» **Exercise**: Below are records; give the number of their lines that hold the word "perpetual", and write nothing more.

+++ Records supplied

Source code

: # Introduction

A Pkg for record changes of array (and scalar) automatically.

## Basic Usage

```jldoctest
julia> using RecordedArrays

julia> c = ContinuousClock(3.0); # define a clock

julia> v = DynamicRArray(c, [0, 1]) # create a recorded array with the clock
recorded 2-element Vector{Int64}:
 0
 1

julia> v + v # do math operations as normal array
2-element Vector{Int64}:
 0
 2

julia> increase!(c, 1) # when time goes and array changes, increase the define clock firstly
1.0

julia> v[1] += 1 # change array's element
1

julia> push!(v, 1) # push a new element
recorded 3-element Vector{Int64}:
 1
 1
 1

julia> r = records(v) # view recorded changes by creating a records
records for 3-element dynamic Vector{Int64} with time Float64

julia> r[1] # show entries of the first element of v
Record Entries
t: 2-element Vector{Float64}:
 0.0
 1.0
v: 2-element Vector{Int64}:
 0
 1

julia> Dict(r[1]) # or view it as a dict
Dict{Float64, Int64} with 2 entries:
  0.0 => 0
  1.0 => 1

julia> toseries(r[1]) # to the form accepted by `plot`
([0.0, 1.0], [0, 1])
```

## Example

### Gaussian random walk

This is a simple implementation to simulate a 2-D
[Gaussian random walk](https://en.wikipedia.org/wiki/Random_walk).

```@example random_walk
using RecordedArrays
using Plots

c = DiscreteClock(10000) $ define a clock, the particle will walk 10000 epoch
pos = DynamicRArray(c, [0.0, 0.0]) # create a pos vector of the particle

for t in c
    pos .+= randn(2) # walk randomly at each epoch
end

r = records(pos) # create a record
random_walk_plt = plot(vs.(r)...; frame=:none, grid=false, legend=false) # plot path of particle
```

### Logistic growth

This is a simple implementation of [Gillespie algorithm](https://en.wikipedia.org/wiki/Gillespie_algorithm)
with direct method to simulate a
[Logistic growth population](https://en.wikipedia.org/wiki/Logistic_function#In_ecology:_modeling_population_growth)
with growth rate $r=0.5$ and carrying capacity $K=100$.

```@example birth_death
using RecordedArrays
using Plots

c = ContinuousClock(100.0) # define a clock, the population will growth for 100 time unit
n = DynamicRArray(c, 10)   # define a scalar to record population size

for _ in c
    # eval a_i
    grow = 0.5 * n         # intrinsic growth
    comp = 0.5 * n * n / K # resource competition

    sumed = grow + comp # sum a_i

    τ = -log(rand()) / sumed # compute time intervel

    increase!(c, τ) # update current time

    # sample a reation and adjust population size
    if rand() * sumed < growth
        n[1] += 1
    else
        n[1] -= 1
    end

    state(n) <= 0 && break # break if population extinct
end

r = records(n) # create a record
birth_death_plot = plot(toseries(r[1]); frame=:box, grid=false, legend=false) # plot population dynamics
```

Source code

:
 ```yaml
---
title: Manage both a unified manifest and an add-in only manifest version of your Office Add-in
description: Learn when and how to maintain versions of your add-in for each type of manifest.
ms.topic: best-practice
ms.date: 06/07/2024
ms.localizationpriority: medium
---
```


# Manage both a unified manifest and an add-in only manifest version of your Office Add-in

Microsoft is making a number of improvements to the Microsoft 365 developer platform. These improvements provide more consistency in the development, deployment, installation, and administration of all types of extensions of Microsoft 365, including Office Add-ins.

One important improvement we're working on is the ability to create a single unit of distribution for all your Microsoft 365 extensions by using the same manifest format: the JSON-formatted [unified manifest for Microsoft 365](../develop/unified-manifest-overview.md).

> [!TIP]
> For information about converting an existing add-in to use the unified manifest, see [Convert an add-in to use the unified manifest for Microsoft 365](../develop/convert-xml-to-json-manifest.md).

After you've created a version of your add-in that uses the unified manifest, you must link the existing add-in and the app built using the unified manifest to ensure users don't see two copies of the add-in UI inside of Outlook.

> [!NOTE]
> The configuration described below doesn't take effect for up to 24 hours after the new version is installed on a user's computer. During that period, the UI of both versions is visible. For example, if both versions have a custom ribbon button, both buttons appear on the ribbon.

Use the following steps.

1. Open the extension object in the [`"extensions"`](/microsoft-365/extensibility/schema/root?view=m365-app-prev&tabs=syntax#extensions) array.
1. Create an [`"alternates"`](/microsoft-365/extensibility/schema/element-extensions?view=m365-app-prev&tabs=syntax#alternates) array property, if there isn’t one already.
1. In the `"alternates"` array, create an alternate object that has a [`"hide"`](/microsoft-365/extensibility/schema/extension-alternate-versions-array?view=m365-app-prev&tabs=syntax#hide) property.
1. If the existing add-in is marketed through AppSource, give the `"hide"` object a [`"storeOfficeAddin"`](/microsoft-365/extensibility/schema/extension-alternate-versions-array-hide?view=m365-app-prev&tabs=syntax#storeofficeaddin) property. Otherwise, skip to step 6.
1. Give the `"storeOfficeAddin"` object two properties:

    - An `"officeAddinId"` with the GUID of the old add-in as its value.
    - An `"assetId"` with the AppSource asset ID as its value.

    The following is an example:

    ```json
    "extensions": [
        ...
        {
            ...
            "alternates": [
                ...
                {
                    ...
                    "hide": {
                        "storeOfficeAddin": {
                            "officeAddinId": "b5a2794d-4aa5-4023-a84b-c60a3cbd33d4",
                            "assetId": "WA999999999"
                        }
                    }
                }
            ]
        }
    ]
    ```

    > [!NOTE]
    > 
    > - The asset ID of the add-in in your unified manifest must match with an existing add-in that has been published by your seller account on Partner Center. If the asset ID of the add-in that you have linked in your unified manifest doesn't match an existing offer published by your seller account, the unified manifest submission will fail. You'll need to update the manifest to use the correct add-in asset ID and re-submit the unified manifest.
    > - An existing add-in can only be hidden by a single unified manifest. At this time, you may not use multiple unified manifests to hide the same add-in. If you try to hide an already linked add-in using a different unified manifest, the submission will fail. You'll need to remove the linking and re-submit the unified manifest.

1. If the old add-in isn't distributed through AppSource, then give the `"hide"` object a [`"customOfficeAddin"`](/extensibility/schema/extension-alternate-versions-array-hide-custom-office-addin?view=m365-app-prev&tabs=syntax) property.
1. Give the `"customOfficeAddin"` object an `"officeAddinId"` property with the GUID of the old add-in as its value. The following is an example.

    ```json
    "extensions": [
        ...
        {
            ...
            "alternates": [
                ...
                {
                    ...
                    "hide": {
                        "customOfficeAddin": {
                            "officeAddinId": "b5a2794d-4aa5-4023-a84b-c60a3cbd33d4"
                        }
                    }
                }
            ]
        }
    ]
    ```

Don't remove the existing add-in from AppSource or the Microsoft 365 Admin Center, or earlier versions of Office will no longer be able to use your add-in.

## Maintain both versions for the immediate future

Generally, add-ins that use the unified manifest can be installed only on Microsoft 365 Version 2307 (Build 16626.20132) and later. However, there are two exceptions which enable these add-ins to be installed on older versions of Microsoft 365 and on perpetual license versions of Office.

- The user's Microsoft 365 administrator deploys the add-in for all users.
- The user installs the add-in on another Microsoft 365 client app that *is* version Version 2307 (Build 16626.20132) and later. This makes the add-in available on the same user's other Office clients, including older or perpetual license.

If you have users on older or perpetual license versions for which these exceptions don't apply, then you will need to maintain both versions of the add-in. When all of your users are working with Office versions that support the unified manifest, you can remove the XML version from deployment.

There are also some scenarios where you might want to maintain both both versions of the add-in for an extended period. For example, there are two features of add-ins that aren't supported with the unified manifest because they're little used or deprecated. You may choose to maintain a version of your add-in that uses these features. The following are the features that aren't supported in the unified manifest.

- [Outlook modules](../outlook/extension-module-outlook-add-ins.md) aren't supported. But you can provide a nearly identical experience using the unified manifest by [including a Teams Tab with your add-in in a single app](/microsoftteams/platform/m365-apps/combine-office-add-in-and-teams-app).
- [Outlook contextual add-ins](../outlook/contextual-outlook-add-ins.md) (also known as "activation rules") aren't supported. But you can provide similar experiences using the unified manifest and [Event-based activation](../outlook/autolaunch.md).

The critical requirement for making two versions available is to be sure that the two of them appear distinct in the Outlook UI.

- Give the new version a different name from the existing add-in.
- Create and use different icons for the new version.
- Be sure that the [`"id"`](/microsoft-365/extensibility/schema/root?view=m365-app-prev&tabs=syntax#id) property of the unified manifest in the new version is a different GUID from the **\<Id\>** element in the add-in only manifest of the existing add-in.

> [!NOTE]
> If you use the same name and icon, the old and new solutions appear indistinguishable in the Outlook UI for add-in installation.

++++++

» **Answer to the problem**: 3